[Work request]: Output all entries verbatim. Skip pictures.

──────

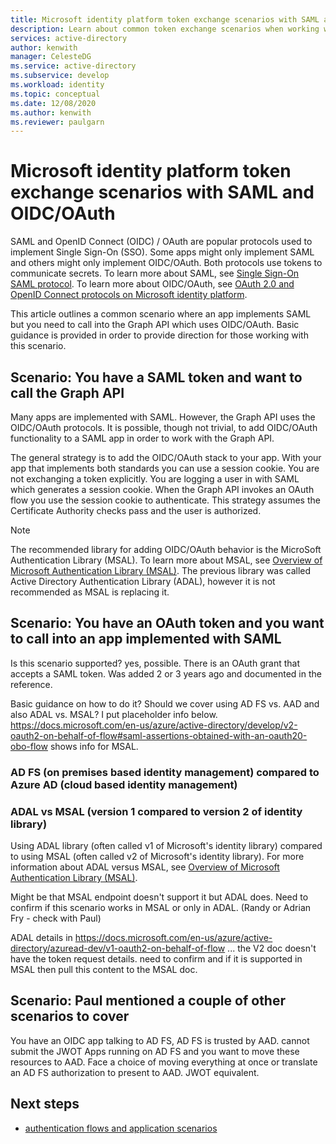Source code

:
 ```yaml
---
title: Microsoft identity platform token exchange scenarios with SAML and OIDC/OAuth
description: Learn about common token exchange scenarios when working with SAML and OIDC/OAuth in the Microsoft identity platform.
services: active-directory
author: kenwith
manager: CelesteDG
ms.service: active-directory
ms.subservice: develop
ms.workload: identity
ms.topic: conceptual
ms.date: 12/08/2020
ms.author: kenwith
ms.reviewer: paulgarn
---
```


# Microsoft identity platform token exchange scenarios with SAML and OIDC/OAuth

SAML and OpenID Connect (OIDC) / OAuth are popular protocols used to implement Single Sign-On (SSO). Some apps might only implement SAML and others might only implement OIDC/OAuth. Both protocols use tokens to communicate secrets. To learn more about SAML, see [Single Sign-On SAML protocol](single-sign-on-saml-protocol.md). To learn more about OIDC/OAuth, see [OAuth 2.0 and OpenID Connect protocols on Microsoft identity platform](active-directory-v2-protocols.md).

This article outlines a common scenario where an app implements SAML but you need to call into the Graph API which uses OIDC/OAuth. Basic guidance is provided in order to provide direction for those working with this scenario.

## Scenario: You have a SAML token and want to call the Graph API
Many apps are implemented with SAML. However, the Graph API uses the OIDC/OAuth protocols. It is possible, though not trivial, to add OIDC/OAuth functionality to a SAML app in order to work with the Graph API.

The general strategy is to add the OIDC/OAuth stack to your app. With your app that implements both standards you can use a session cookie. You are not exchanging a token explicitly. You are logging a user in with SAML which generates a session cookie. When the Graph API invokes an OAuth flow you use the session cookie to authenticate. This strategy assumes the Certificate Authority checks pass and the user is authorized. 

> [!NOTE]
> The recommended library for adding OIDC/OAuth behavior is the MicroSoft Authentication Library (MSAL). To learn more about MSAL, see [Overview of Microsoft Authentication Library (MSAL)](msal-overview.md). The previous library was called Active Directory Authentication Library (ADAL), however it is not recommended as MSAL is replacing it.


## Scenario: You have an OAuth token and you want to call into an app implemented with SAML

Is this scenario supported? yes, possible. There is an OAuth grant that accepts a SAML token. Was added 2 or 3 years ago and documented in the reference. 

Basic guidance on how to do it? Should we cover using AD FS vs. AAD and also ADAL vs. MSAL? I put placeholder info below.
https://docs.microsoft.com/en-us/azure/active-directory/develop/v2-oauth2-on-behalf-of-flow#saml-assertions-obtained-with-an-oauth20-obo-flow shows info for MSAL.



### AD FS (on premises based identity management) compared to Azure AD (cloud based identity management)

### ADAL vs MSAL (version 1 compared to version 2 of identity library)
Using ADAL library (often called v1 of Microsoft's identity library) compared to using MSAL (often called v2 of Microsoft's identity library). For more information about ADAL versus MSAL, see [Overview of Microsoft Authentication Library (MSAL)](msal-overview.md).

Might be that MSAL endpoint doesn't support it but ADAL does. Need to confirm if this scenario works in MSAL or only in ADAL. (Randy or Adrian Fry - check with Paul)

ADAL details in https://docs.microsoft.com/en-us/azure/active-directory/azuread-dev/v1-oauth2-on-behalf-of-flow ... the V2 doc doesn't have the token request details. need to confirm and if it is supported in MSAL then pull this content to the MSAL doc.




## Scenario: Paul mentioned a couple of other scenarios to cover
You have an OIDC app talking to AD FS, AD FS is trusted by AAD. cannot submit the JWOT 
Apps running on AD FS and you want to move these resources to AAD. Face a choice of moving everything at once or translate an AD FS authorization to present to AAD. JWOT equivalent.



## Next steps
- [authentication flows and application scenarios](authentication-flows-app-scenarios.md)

──────

[Task answer]:
Source code

:
 ```yaml
---
title: Microsoft identity platform token exchange scenarios with SAML and OIDC/OAuth
description: Learn about common token exchange scenarios when working with SAML and OIDC/OAuth in the Microsoft identity platform.
services: active-directory
author: kenwith
manager: CelesteDG
ms.service: active-directory
ms.subservice: develop
ms.workload: identity
ms.topic: conceptual
ms.date: 12/08/2020
ms.author: kenwith
ms.reviewer: paulgarn
---
```


# Microsoft identity platform token exchange scenarios with SAML and OIDC/OAuth

SAML and OpenID Connect (OIDC) / OAuth are popular protocols used to implement Single Sign-On (SSO). Some apps might only implement SAML and others might only implement OIDC/OAuth. Both protocols use tokens to communicate secrets. To learn more about SAML, see [Single Sign-On SAML protocol](single-sign-on-saml-protocol.md). To learn more about OIDC/OAuth, see [OAuth 2.0 and OpenID Connect protocols on Microsoft identity platform](active-directory-v2-protocols.md).

This article outlines a common scenario where an app implements SAML but you need to call into the Graph API which uses OIDC/OAuth. Basic guidance is provided in order to provide direction for those working with this scenario.

## Scenario: You have a SAML token and want to call the Graph API
Many apps are implemented with SAML. However, the Graph API uses the OIDC/OAuth protocols. It is possible, though not trivial, to add OIDC/OAuth functionality to a SAML app in order to work with the Graph API.

The general strategy is to add the OIDC/OAuth stack to your app. With your app that implements both standards you can use a session cookie. You are not exchanging a token explicitly. You are logging a user in with SAML which generates a session cookie. When the Graph API invokes an OAuth flow you use the session cookie to authenticate. This strategy assumes the Certificate Authority checks pass and the user is authorized. 

> [!NOTE]
> The recommended library for adding OIDC/OAuth behavior is the MicroSoft Authentication Library (MSAL). To learn more about MSAL, see [Overview of Microsoft Authentication Library (MSAL)](msal-overview.md). The previous library was called Active Directory Authentication Library (ADAL), however it is not recommended as MSAL is replacing it.


## Scenario: You have an OAuth token and you want to call into an app implemented with SAML

Is this scenario supported? yes, possible. There is an OAuth grant that accepts a SAML token. Was added 2 or 3 years ago and documented in the reference. 

Basic guidance on how to do it? Should we cover using AD FS vs. AAD and also ADAL vs. MSAL? I put placeholder info below.
https://docs.microsoft.com/en-us/azure/active-directory/develop/v2-oauth2-on-behalf-of-flow#saml-assertions-obtained-with-an-oauth20-obo-flow shows info for MSAL.



### AD FS (on premises based identity management) compared to Azure AD (cloud based identity management)

### ADAL vs MSAL (version 1 compared to version 2 of identity library)
Using ADAL library (often called v1 of Microsoft's identity library) compared to using MSAL (often called v2 of Microsoft's identity library). For more information about ADAL versus MSAL, see [Overview of Microsoft Authentication Library (MSAL)](msal-overview.md).

Might be that MSAL endpoint doesn't support it but ADAL does. Need to confirm if this scenario works in MSAL or only in ADAL. (Randy or Adrian Fry - check with Paul)

ADAL details in https://docs.microsoft.com/en-us/azure/active-directory/azuread-dev/v1-oauth2-on-behalf-of-flow ... the V2 doc doesn't have the token request details. need to confirm and if it is supported in MSAL then pull this content to the MSAL doc.




## Scenario: Paul mentioned a couple of other scenarios to cover
You have an OIDC app talking to AD FS, AD FS is trusted by AAD. cannot submit the JWOT 
Apps running on AD FS and you want to move these resources to AAD. Face a choice of moving everything at once or translate an AD FS authorization to present to AAD. JWOT equivalent.



## Next steps
- [authentication flows and application scenarios](authentication-flows-app-scenarios.md)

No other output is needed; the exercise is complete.